Wan Hu (萬戶 or 萬虎) is a legendary Chinese official described in modern sources as the world's first "astronaut" by having been lifted by rockets into outer space. The crater Wan-Hoo on the far side of the Moon is named after him.[1]
According to some Chinese sources, "Wan Hu" (萬戶) was a title granted to him by the early Ming dynasty, and his real name was Tao Chengdao (陶成道). As a Ming official he was particularly obsessed with technological innovations, particularly those associated with rockets.[2][3] He is said to have died in 1390.[4]
The story concerns an imperial Chinese official, referred to as Wan Hu. In order to realize his space dream, he sat on a chair with 47 rockets tied to it, holding a kite in each of his hands, and flying into the sky. But the rockets then exploded, which resulted in the ultimate failure.[5] There are also variations of this story.
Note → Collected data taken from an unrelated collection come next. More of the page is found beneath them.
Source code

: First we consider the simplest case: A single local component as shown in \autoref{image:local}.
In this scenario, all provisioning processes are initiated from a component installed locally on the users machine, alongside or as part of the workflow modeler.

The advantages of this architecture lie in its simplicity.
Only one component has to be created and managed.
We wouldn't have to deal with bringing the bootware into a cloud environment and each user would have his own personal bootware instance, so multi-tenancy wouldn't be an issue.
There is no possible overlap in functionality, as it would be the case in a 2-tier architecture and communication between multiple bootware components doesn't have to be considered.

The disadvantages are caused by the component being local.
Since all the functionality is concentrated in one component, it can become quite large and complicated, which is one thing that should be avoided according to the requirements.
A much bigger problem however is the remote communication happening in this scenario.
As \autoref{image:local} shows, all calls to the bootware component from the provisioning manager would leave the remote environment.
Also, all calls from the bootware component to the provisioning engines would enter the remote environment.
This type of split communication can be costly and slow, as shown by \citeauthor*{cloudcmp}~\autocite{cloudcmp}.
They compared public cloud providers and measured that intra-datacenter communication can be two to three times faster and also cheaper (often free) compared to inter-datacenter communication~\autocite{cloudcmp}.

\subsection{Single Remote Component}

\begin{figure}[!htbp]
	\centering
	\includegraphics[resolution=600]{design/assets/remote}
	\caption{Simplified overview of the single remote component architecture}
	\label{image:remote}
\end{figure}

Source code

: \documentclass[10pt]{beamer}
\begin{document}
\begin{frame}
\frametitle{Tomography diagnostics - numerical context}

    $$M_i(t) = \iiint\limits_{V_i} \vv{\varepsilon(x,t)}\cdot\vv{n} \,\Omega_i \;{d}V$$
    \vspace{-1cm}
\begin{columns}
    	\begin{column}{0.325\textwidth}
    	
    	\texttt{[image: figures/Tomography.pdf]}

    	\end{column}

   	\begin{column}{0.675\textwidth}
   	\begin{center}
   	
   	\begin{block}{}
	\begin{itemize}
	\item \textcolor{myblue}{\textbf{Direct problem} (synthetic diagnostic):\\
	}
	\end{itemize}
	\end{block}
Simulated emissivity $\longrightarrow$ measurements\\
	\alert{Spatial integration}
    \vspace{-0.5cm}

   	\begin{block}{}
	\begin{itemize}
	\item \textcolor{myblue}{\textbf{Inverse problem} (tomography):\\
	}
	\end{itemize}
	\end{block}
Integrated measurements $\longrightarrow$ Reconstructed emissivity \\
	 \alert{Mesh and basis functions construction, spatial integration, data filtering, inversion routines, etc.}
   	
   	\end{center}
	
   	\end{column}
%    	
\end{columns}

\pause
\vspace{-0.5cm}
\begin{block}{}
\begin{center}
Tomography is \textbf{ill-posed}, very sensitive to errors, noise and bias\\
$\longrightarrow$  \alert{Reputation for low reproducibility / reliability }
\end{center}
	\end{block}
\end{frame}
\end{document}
A precursor of the story of Wan Hu appeared in an article by John Elfreth Watkins, published in the 2 October 1909 issue of Scientific American, which used the name Wang Tu instead of Wan Hu:
"Tradition asserts that the first to sacrifice himself to the problem of flying was Wang Tu, a Chinese mandarin of about 2,000 years B.C. Who, having had constructed a pair of large, parallel and horizontal kites, seated himself in a chair fixed between them while forty-seven attendants each with a candle ignited forty-seven rockets placed beneath the apparatus. But the rocket under the chair exploded, burning the mandarin and so angered the Emperor that he ordered a severe paddling for Wang."[6]
The possibly farcical text proceeds to describe several other fictional stories of ancient aviators.[7] A date of 2000 BCE pre-dates the emergence of writing in China by three or four centuries and pre-dates the invention of gunpowder-based rockets in China by about 3,000 years.[8]
The legend of "Wan Hu" was widely disseminated by an unreferenced account in Rockets and Jets by American author Herbert S. Zim in 1945.[9] Another book from the same year, by George Edward Pendray, describes it as an "oft repeated tale of those early days."[10]
Early in the sixteenth century, Wan decided to take advantage of China's advanced rocket and fireworks technology to launch himself into outer space. He supposedly had a chair built with forty-seven rockets attached. On the day of lift-off, Wan, splendidly attired, climbed into his rocket chair and forty seven servants lit the fuses and then hastily ran for cover. There was a huge explosion. When the smoke cleared, Wan and the chair were gone, and was said never to have been seen again.
While according to Mark Williamson most authorities consider the story apocryphal,[11] some Chinese scholars believe, after some research and analysis, that: foreigners from several different countries in the west, were unlikely to fabricate a story about ancient Chinese official flying into the sky out of thin air; they may be based on the stories of European missionaries who arrived in China since the late Ming dynasty, and then passed it on by word of mouth. Or, these European and American scholars may also have indirectly relied on records in an ancient Chinese document that has been lost to tell the story of this event in their books.[12]